- WORK TO BE COMPLETED
Your task is to filter the entries and copy every line containing the string "davinci".

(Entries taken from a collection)
════

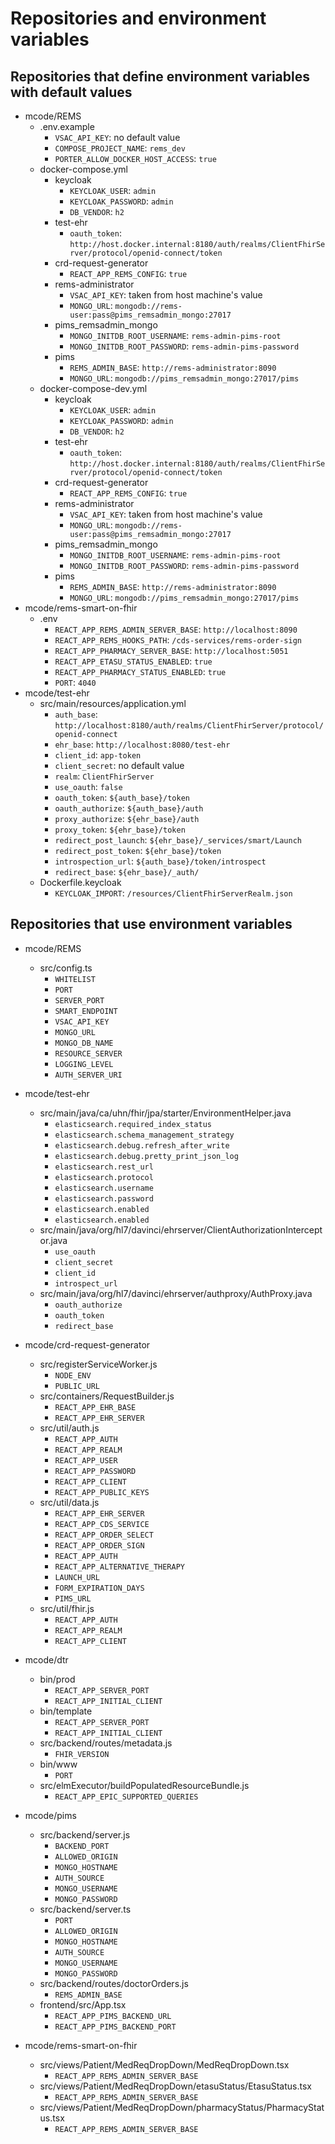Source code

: # Repositories and environment variables
## Repositories that define environment variables with default values
- mcode/REMS
    * .env.example
        + `VSAC_API_KEY`: no default value
        + `COMPOSE_PROJECT_NAME`: `rems_dev`
        + `PORTER_ALLOW_DOCKER_HOST_ACCESS`: `true`
    * docker-compose.yml
        + keycloak
            - `KEYCLOAK_USER`: `admin`
            - `KEYCLOAK_PASSWORD`: `admin`
            - `DB_VENDOR`: `h2`
        + test-ehr
            - `oauth_token`: `http://host.docker.internal:8180/auth/realms/ClientFhirServer/protocol/openid-connect/token`
        + crd-request-generator
            - `REACT_APP_REMS_CONFIG`: `true`
        + rems-administrator
            - `VSAC_API_KEY`: taken from host machine's value
            - `MONGO_URL`: `mongodb://rems-user:pass@pims_remsadmin_mongo:27017`
        + pims_remsadmin_mongo
            - `MONGO_INITDB_ROOT_USERNAME`: `rems-admin-pims-root`
            - `MONGO_INITDB_ROOT_PASSWORD`: `rems-admin-pims-password`
        + pims
            - `REMS_ADMIN_BASE`: `http://rems-administrator:8090`
            - `MONGO_URL`: `mongodb://pims_remsadmin_mongo:27017/pims`
    * docker-compose-dev.yml
        + keycloak
            - `KEYCLOAK_USER`: `admin`
            - `KEYCLOAK_PASSWORD`: `admin`
            - `DB_VENDOR`: `h2`
        + test-ehr
            - `oauth_token`: `http://host.docker.internal:8180/auth/realms/ClientFhirServer/protocol/openid-connect/token`
        + crd-request-generator
            - `REACT_APP_REMS_CONFIG`: `true`
        + rems-administrator
            - `VSAC_API_KEY`: taken from host machine's value
            - `MONGO_URL`: `mongodb://rems-user:pass@pims_remsadmin_mongo:27017`
        + pims_remsadmin_mongo
            - `MONGO_INITDB_ROOT_USERNAME`: `rems-admin-pims-root`
            - `MONGO_INITDB_ROOT_PASSWORD`: `rems-admin-pims-password`
        + pims
            - `REMS_ADMIN_BASE`: `http://rems-administrator:8090`
            - `MONGO_URL`: `mongodb://pims_remsadmin_mongo:27017/pims`
- mcode/rems-smart-on-fhir
    * .env
        + `REACT_APP_REMS_ADMIN_SERVER_BASE`: `http://localhost:8090`
        + `REACT_APP_REMS_HOOKS_PATH`: `/cds-services/rems-order-sign`
        + `REACT_APP_PHARMACY_SERVER_BASE`: `http://localhost:5051`
        + `REACT_APP_ETASU_STATUS_ENABLED`: `true`
        + `REACT_APP_PHARMACY_STATUS_ENABLED`: `true`
        + `PORT`: `4040`
- mcode/test-ehr
    * src/main/resources/application.yml
        + `auth_base`: `http://localhost:8180/auth/realms/ClientFhirServer/protocol/openid-connect`
        + `ehr_base`: `http://localhost:8080/test-ehr`
        + `client_id`: `app-token`
        + `client_secret`: no default value
        + `realm`: `ClientFhirServer`
        + `use_oauth`: `false`
        + `oauth_token`: `${auth_base}/token`
        + `oauth_authorize`: `${auth_base}/auth`
        + `proxy_authorize`: `${ehr_base}/auth`
        + `proxy_token`: `${ehr_base}/token`
        + `redirect_post_launch`: `${ehr_base}/_services/smart/Launch`
        + `redirect_post_token`: `${ehr_base}/token`
        + `introspection_url`: `${auth_base}/token/introspect`
        + `redirect_base`: `${ehr_base}/_auth/`
    * Dockerfile.keycloak
        + `KEYCLOAK_IMPORT`: `/resources/ClientFhirServerRealm.json`


## Repositories that use environment variables
- mcode/REMS
    * src/config.ts
        + `WHITELIST`
        + `PORT`
        + `SERVER_PORT`
        + `SMART_ENDPOINT`
        + `VSAC_API_KEY`
        + `MONGO_URL`
        + `MONGO_DB_NAME`
        + `RESOURCE_SERVER`
        + `LOGGING_LEVEL`
        + `AUTH_SERVER_URI`
- mcode/test-ehr
    * src/main/java/ca/uhn/fhir/jpa/starter/EnvironmentHelper.java
        + `elasticsearch.required_index_status`
        + `elasticsearch.schema_management_strategy`
        + `elasticsearch.debug.refresh_after_write`
        + `elasticsearch.debug.pretty_print_json_log`
        + `elasticsearch.rest_url`
        + `elasticsearch.protocol`
        + `elasticsearch.username`
        + `elasticsearch.password`
        + `elasticsearch.enabled`
        + `elasticsearch.enabled`
    * src/main/java/org/hl7/davinci/ehrserver/ClientAuthorizationInterceptor.java
        + `use_oauth`
        + `client_secret`
        + `client_id`
        + `introspect_url`
    * src/main/java/org/hl7/davinci/ehrserver/authproxy/AuthProxy.java
        + `oauth_authorize`
        + `oauth_token`
        + `redirect_base`


- mcode/crd-request-generator
    * src/registerServiceWorker.js
        + `NODE_ENV`
        + `PUBLIC_URL`
    * src/containers/RequestBuilder.js
        + `REACT_APP_EHR_BASE`
        + `REACT_APP_EHR_SERVER`
    * src/util/auth.js
        + `REACT_APP_AUTH`
        + `REACT_APP_REALM`
        + `REACT_APP_USER`
        + `REACT_APP_PASSWORD`
        + `REACT_APP_CLIENT`
        + `REACT_APP_PUBLIC_KEYS`
    * src/util/data.js
        + `REACT_APP_EHR_SERVER`
        + `REACT_APP_CDS_SERVICE`
        + `REACT_APP_ORDER_SELECT`
        + `REACT_APP_ORDER_SIGN`
        + `REACT_APP_AUTH`
        + `REACT_APP_ALTERNATIVE_THERAPY`
        + `LAUNCH_URL`
        + `FORM_EXPIRATION_DAYS`
        + `PIMS_URL`
    * src/util/fhir.js
        + `REACT_APP_AUTH`
        + `REACT_APP_REALM`
        + `REACT_APP_CLIENT`
- mcode/dtr
    * bin/prod
        + `REACT_APP_SERVER_PORT`
        + `REACT_APP_INITIAL_CLIENT`
    * bin/template
        + `REACT_APP_SERVER_PORT`
        + `REACT_APP_INITIAL_CLIENT`
    * src/backend/routes/metadata.js
        + `FHIR_VERSION`
    * bin/www
        + `PORT`
    * src/elmExecutor/buildPopulatedResourceBundle.js
        + `REACT_APP_EPIC_SUPPORTED_QUERIES`
- mcode/pims
    * src/backend/server.js
        + `BACKEND_PORT`
        + `ALLOWED_ORIGIN`
        + `MONGO_HOSTNAME`
        + `AUTH_SOURCE`
        + `MONGO_USERNAME`
        + `MONGO_PASSWORD`
    * src/backend/server.ts
        + `PORT`
        + `ALLOWED_ORIGIN`
        + `MONGO_HOSTNAME`
        + `AUTH_SOURCE`
        + `MONGO_USERNAME`
        + `MONGO_PASSWORD`
    * src/backend/routes/doctorOrders.js
        + `REMS_ADMIN_BASE`
    * frontend/src/App.tsx
        + `REACT_APP_PIMS_BACKEND_URL`
        + `REACT_APP_PIMS_BACKEND_PORT`
- mcode/rems-smart-on-fhir
    * src/views/Patient/MedReqDropDown/MedReqDropDown.tsx
        + `REACT_APP_REMS_ADMIN_SERVER_BASE`
    * src/views/Patient/MedReqDropDown/etasuStatus/EtasuStatus.tsx
        + `REACT_APP_REMS_ADMIN_SERVER_BASE`
    * src/views/Patient/MedReqDropDown/pharmacyStatus/PharmacyStatus.tsx
        + `REACT_APP_REMS_ADMIN_SERVER_BASE`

════

- RESPONSE FOR THIS EXERCISE
    * src/main/java/org/hl7/davinci/ehrserver/ClientAuthorizationInterceptor.java
    * src/main/java/org/hl7/davinci/ehrserver/authproxy/AuthProxy.java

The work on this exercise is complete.